The very popular health drink, green tea just might be the best medicine for gingivitis. Various advanced studies show that regular consumption of green tea can lead to healthy teeth and gums.
Gingivitis is a mild gum disorder in which gums are inflamed and swollen due to a bacterial infection. As gingivitis is a milder form, you may not have significant trouble initially. But if this condition is left untreated, it could become a very serious gum disease leading to receding gums and periodontitis.
The American Dental Association states that gingivitis and periodontitis are the two major causes of tooth loss in adults. Therefore, gingivitis should not be taken lightly and should be treated in a timely manner.
Periodontics is a special dental field that deals with the prevention, diagnosis and treatment of oral diseases such as gingivitis and periodontitis. However, dental infections can be a burden on both your health and your wallet.
According to Centers for Medicare and Medicaid Services, Americans spent approximately $113.5 billion on dental care services in 2014 alone.
Evidence suggests that home remedies like brushing your teeth, flossing, gargling with salt water, using an effective mouthwash, and making use of herbal therapies are a great help in the fight against oral bacterial infections.
Green tea catechins, especially epigallocatechin gallate (EGCG), possess antibacterial properties. These catechins also control the acidity of your saliva and the development of dental plaque. Recent studies show that some toxic substances that cause oral diseases can be neutralized by the catechin EGCG.
Japanese researchers investigated the relationship between drinking green tea and the risk of periodontal diseases. The results showed lower incidences of disease in people who regularly drank green tea.

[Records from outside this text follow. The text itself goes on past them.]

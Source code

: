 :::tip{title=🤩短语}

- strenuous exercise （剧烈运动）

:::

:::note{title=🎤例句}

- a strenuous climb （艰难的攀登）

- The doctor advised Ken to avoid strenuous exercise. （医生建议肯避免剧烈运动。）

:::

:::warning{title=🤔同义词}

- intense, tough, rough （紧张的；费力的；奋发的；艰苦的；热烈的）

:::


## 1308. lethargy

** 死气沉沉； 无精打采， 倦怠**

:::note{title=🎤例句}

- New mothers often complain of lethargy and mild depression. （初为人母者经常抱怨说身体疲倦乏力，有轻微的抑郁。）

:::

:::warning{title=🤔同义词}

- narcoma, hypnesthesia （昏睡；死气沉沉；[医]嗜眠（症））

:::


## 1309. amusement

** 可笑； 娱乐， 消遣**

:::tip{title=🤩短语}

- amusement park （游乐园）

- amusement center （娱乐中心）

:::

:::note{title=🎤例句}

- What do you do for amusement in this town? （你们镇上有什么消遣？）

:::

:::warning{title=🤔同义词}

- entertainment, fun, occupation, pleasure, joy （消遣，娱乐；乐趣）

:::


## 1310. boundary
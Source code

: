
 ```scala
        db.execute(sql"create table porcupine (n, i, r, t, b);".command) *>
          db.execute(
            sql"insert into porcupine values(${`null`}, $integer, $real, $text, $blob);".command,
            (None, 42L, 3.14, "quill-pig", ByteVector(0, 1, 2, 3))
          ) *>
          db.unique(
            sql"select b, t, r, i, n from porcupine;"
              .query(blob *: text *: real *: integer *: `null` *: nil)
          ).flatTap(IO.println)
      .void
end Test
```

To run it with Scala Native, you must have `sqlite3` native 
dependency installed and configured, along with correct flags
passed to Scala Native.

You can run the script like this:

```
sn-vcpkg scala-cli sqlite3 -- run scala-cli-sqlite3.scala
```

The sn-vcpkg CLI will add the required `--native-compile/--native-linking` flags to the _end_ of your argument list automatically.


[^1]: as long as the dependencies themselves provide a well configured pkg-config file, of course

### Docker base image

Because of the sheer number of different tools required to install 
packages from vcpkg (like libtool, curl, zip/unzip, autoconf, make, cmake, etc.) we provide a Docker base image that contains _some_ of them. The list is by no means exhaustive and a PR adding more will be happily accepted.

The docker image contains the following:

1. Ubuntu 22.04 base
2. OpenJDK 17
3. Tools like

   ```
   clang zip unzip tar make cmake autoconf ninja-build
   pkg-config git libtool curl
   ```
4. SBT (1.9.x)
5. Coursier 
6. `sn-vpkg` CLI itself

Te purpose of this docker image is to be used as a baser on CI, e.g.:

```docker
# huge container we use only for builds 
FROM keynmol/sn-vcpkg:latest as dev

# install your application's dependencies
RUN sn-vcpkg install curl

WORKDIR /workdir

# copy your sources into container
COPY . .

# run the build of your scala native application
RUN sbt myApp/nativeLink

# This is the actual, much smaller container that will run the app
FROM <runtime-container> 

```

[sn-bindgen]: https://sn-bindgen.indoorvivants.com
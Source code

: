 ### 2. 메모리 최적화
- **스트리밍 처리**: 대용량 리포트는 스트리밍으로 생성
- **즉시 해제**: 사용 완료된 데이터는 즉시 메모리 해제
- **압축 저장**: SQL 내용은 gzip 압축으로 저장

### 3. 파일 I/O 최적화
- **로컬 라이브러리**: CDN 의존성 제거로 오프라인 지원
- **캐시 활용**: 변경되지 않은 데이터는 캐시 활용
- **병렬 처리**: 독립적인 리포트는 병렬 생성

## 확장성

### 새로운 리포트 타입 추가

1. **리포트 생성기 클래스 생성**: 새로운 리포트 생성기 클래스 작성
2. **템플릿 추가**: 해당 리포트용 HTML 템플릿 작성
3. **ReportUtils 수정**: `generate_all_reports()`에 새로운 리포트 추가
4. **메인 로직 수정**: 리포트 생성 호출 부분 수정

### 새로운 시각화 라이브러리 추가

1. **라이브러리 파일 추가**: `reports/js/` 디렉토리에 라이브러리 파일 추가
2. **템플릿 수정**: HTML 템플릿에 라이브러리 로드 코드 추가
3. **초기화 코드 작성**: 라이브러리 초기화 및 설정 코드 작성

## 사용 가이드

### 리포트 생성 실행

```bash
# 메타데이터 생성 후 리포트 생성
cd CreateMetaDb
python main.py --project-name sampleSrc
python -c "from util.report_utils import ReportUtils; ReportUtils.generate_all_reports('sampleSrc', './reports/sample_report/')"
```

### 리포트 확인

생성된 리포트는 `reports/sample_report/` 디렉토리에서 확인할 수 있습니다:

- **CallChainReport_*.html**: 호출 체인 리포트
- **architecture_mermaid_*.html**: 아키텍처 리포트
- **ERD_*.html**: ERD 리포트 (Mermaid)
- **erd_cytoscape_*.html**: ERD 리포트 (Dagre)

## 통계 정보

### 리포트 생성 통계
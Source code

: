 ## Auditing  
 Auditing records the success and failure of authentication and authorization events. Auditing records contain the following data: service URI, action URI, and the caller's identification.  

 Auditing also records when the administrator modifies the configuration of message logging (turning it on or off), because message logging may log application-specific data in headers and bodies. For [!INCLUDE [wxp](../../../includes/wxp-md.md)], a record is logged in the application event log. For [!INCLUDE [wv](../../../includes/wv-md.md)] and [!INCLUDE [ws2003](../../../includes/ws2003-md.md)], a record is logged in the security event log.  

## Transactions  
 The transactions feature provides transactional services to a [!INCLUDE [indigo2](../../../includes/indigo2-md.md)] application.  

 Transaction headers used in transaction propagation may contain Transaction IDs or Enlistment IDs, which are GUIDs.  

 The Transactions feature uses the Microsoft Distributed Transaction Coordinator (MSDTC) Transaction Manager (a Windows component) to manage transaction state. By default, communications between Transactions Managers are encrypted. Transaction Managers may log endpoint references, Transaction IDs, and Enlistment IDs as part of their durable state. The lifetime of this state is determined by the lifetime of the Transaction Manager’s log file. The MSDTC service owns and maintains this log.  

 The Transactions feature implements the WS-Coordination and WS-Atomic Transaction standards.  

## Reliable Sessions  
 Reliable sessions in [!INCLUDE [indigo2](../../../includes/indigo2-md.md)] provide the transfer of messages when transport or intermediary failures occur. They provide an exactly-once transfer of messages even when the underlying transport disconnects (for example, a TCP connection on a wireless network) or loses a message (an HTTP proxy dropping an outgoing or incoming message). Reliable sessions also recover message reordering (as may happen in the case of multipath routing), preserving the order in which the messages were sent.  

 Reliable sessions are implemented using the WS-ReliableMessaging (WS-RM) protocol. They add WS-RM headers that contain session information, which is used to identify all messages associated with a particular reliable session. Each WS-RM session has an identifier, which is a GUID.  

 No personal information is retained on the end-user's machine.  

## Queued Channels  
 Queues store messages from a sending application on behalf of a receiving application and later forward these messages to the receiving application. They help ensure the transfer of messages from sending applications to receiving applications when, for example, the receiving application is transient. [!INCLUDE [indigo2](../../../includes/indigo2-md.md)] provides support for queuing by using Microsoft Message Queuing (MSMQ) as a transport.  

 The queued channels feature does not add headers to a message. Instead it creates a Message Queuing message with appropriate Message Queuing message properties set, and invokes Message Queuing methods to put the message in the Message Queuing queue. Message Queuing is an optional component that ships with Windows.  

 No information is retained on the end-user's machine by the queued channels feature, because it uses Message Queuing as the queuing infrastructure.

Because of the antibacterial properties in green tea, regular consumption can help fight gingivitis and also be an effective way of maintaining your dental health.
Hirasawa, M., Takada, K., Makimura, M., & Otake, S. (2002). Improvement of periodontal status by green tea catechin using a local delivery system: A clinical pilot study. Journal of Periodontal Research, 37(6), 433‑438.
Kushiyama, M., Shimazaki, Y., Murakami, M., & Yamashita Y. (2009). Relationship between intake of green tea and periodontal disease. Journal of Periodontology, 80(3), 372‑377.
Okamoto, M., Sugimoto, A., Leung, K. P., Nakayama, K., Kamaguchi, A., & Maeda, N. (2004). Inhibitory effect of green tea catechins on cysteine proteinases in Porphyromonas gingivalis. Oral Microbiology and Immunology, 19(2), 118‑120.
Sakanaka, S. & Okada, Y. (2004). Inhibitory effects of green tea polyphenols on the production of a virulence factor of the periodontal-disease-causing anaerobic bacterium Porphyromonas gingivalis. Journal of Agricultural Food Chemistry, 52(6), 1688‑1692.
Taylor, P. W., Hamilton-Miller, J. M. T., & Stapleton, P. D. (2005). Antimicrobial properties of green tea catechins. Food Science and Technology Bulletin, 2, 71–81.